Suddenly, he accelerates. He gets a step ahead of LeBron and – wooosh! – in a couple of lighting quick steps, he’s beaten him. The path to his goal – the basket – is now clearer…
With Danny Granger injured, the Pacers desperately needed offense from the perimeter. The onus fell on George, and the young man delivered. Playing a career-high 37.6 minutes per game, he improved his production to 17.4 points, 7.6 rebounds, and 4.1 assists per game. He was suddenly the team’s best player and quickly accelerated to becoming one of the finest perimeter threats in the entire league. He became an All Star. By the time the season ended, he was in the All NBA Third Team. He was in the All Defensive Second Team. He was the 2013 NBA Most Improved Player. His rise was phenomenally quick. Blink – and wooosh! – you would have missed it!
The Pacers – even without Granger – improved rapidly too. They beat Hawks in the First Round. Then the Knicks in the Second. It was a total team effort, with a different hero – from Hibbert to West to Hill to Stephenson – every day. But George was the constant.
In the Conference Finals now, and they faced the Heat again. With LeBron now defending his first championship and riding on his fourth MVP award. In Game 1, George scored 27 points, including the clutch three to send the game into overtime, and three free-throws to give Indiana the lead in OT. But LeBron – the best player in the planet that he is – was brilliant and stole game. Indiana were beaten but not dejected. They vowed to bounce back. George’s goal would be not just to be on the same stage as LeBron, but to beat him.
George was airborne when Chris Anderson decided to contest his dunk. Too little, too late. He had already risen too high.
22 points, 6 assists, and a win later, George would return to Indiana for Game 3 with the series tied at 1-1. And perhaps, equally as importantly, he would return with the respect of his competitor and his idol
. “I got you back, young fella,” LeBron said to him during his Game 2 performance. And it wasn’t just for that dunk. It was for all the shots and drives to the basket and opportunities he created for his teammates. It was for his elite perimeter defense on LeBron. It was for his clutch scoring in Game 1 and for all his big performances all year.
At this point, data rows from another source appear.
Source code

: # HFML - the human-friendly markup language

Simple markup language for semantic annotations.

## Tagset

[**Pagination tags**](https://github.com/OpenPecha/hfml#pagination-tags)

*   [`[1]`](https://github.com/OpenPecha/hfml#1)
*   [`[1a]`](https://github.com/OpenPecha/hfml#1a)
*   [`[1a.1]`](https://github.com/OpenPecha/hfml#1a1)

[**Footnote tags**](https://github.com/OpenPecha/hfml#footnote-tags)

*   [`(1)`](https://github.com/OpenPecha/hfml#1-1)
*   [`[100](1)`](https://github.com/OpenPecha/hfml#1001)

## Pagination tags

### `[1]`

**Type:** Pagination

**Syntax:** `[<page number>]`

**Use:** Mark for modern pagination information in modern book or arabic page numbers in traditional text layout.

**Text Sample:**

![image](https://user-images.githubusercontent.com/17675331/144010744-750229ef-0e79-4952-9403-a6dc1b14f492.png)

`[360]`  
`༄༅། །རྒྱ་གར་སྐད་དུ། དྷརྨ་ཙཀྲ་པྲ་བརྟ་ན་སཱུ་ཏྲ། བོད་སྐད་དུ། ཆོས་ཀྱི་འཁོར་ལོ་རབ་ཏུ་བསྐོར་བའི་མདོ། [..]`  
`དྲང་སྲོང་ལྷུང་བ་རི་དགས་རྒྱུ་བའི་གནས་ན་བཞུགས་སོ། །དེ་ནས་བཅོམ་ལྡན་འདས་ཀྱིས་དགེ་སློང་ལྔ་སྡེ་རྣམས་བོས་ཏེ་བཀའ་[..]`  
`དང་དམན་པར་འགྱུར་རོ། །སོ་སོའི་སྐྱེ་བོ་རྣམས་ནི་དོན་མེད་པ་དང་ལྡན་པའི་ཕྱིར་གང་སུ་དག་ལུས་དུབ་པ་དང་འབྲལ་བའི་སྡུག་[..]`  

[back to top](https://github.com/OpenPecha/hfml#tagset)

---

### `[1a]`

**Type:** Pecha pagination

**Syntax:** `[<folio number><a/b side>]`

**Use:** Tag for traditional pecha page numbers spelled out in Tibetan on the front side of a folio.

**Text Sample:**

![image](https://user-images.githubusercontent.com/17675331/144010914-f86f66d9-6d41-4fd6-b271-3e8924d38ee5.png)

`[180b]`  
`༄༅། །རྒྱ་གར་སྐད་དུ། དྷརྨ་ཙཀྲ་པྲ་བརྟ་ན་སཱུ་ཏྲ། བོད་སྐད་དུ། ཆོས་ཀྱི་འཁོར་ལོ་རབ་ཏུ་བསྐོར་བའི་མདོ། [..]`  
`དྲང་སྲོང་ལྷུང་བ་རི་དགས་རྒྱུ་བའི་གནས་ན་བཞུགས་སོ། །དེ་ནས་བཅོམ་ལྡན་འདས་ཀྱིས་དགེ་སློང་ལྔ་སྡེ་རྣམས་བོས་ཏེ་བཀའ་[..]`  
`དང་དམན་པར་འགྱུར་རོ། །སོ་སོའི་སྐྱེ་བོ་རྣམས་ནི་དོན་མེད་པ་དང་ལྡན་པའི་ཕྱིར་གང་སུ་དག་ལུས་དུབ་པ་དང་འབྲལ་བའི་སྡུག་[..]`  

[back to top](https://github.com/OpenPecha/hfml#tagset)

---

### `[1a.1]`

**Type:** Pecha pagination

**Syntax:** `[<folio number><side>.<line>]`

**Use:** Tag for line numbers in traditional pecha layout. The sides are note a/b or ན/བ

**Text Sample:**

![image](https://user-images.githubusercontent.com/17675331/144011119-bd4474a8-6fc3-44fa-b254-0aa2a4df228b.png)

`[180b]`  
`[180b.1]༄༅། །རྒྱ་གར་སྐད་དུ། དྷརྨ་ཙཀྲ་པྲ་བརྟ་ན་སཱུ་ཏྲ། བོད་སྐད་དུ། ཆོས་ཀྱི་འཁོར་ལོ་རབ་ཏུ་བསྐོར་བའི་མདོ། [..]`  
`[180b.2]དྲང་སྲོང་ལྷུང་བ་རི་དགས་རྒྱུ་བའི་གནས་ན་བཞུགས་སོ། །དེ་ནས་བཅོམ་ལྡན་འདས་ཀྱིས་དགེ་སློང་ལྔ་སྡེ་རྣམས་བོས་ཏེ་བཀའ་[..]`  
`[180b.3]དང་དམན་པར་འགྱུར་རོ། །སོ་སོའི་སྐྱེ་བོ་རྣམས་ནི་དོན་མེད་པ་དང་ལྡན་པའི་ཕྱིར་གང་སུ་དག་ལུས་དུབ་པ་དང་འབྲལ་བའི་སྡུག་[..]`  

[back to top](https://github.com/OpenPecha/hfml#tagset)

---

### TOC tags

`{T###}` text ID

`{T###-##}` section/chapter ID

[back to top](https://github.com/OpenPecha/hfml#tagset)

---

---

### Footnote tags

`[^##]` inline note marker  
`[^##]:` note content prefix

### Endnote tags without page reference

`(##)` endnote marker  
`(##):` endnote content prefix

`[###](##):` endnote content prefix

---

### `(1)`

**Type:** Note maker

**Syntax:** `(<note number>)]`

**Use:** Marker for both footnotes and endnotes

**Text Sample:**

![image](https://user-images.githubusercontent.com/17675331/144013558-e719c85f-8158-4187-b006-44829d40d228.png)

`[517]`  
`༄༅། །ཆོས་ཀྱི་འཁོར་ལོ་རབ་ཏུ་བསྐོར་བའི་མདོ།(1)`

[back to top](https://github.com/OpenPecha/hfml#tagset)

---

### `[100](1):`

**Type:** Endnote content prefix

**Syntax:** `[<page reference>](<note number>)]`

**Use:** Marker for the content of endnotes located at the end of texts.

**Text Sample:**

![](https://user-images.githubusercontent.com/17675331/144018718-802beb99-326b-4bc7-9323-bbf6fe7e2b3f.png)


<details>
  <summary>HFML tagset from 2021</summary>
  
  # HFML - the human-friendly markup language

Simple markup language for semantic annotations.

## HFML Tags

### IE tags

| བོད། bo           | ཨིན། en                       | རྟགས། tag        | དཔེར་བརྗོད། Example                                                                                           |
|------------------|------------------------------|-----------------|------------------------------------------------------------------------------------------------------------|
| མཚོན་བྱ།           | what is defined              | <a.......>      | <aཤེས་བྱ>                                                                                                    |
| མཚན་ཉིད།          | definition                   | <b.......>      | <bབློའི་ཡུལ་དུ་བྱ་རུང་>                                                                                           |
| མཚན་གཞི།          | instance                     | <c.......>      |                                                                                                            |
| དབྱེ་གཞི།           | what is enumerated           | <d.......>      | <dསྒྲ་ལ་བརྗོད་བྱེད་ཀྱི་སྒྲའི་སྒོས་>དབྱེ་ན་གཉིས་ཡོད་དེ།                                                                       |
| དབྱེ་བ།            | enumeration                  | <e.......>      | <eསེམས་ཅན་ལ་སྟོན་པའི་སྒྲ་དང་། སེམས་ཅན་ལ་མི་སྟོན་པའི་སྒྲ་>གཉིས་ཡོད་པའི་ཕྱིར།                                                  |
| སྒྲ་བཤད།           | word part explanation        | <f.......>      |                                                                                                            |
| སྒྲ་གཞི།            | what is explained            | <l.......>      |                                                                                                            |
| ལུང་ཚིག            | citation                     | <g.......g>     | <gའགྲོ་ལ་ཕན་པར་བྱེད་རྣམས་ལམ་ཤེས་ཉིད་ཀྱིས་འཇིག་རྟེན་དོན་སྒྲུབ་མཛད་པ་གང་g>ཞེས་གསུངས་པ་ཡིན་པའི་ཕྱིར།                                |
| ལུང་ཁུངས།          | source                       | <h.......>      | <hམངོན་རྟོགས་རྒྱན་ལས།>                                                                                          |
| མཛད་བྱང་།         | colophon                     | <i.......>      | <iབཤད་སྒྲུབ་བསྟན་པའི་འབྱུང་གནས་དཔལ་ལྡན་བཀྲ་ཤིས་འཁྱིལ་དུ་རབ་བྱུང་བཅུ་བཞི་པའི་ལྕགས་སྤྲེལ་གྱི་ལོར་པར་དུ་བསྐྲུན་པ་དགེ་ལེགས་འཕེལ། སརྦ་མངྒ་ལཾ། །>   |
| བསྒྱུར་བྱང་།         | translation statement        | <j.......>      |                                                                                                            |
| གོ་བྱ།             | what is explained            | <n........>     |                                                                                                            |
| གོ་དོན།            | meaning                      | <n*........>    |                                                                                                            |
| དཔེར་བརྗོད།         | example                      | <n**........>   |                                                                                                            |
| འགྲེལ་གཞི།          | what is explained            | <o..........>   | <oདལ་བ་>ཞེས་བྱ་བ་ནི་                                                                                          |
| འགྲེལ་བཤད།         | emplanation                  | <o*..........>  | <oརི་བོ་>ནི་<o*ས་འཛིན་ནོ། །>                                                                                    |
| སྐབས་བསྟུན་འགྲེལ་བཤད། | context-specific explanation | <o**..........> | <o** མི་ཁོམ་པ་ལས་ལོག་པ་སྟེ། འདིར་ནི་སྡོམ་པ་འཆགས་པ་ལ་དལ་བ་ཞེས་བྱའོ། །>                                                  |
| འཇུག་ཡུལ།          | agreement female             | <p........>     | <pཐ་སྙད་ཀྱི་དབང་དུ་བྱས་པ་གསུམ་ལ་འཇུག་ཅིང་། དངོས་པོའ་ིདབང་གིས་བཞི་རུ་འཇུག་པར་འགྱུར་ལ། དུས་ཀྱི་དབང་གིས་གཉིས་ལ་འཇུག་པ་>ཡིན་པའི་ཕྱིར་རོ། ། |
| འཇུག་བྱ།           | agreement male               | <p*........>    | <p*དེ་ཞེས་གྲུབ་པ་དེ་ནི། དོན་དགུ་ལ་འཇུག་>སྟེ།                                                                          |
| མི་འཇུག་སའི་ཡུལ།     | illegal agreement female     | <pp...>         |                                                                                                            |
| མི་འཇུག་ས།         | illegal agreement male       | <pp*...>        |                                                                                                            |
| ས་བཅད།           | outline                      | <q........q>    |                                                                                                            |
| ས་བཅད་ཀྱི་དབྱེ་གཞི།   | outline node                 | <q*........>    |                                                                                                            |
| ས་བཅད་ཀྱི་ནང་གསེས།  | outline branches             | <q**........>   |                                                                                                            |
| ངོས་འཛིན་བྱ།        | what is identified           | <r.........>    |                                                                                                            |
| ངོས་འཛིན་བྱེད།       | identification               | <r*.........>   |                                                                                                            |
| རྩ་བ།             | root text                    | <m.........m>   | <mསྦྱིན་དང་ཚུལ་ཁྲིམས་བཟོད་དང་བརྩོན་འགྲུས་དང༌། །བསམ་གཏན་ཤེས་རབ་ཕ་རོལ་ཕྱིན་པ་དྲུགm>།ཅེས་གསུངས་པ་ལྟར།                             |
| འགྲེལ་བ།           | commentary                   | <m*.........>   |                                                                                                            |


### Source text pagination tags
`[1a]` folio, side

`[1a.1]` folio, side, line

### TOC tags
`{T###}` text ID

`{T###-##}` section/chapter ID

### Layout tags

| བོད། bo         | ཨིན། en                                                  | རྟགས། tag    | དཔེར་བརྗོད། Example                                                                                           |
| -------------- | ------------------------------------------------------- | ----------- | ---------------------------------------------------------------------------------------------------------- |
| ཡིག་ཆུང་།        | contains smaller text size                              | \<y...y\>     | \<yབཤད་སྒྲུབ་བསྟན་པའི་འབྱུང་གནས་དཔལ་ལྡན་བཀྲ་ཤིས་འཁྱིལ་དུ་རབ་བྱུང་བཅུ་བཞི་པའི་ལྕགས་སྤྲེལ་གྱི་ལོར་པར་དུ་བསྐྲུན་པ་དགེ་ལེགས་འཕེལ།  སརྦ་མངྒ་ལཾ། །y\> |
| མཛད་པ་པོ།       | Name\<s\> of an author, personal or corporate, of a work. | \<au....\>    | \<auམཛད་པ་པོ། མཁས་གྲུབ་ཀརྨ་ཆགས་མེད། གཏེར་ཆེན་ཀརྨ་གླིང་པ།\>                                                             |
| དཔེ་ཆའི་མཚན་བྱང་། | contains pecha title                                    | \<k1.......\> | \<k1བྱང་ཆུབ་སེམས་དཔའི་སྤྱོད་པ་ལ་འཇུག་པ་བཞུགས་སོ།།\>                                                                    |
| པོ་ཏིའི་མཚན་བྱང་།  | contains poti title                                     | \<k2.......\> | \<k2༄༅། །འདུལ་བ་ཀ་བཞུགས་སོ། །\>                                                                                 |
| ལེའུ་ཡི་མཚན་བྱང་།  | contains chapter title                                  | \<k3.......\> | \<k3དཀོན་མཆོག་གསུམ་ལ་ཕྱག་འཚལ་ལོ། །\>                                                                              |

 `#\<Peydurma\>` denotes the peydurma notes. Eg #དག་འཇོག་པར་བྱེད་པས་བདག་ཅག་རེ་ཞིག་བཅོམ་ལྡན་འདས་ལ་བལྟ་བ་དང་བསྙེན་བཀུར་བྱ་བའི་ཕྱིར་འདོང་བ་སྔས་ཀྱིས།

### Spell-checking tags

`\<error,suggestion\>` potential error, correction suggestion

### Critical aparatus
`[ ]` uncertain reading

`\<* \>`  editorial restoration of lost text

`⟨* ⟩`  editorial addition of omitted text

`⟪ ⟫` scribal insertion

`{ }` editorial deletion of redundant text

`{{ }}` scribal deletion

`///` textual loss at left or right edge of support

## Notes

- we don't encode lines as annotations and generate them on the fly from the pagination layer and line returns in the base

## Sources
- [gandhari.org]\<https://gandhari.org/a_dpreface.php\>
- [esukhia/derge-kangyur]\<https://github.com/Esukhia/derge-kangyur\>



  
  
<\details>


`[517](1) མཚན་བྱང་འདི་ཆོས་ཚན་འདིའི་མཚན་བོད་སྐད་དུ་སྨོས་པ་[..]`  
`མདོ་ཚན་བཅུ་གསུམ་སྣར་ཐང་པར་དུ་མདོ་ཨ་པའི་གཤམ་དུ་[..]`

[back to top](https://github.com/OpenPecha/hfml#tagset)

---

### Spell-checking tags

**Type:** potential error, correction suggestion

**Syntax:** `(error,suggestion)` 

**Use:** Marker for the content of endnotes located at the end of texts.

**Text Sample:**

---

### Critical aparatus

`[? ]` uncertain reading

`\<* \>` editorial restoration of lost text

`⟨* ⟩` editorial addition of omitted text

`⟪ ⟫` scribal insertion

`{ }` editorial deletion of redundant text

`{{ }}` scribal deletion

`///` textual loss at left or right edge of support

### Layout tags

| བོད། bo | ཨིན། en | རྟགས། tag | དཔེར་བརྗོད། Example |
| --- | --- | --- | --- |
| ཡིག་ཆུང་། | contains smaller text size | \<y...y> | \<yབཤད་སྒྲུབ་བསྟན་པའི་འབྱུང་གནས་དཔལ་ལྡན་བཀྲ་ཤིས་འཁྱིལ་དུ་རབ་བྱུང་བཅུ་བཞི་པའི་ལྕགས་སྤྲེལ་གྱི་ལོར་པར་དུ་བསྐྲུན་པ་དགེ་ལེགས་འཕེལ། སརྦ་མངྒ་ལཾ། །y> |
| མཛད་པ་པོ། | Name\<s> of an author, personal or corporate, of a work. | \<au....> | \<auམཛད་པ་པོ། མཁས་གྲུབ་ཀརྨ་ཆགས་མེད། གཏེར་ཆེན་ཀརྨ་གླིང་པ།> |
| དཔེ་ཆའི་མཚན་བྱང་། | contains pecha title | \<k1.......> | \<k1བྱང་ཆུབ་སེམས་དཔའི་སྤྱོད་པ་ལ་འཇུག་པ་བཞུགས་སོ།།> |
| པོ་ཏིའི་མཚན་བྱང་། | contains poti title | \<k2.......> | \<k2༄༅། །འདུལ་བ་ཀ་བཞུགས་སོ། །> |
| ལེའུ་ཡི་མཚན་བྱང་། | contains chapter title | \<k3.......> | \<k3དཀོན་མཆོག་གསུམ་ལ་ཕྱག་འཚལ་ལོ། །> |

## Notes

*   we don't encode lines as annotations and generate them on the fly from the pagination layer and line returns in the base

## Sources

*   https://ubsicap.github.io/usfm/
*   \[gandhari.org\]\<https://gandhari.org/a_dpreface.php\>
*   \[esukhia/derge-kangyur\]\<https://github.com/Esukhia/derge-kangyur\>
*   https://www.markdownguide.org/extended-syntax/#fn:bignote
The Heat won Game 3 behing a display of their full arsenal of offensive weapons, playing their best game of the post-season to blow out the Pacers. LeBron leads them with 22 points, but most importantly, plays strong defense to limit George to just 13. They have the 2-1 lead and the advantage now. They are closer to making the Finals for the third straight year.
Being an elite player means being elite game after game, night in and night out. George will get there. His improvement has mirrored the Pacers. Both have taken a step ahead every year, a step closer to their dreams. George is now closer to the stars. Closer to the LeBrons, Durants, and Carmelos of the league. Not just a solid starter or an All Star. He is now only a step away from superstardom. A step away from the Finals himself. A few steps away from being a champion.
Brimming with confidence, expect George to bounce back and give it his all against LeBron and co for the rest of the series.
With explosive power, he slammed it down for a beautiful finish. And one. Anderson was on the floor. LeBron a step behind. And his teammates celebrating around him
The rise has been good. But it's only just begun. Expect this 23-year-old to keep rising over the next few years. The same stars that he used to look up to, he can now look them straight in the eye, match them face-to-face, shot-to-shot. He can look ahead to the future for that beautiful finish, with his opponents behind him and his teammates celebrating the ultimate prize - an NBA Championship - around him.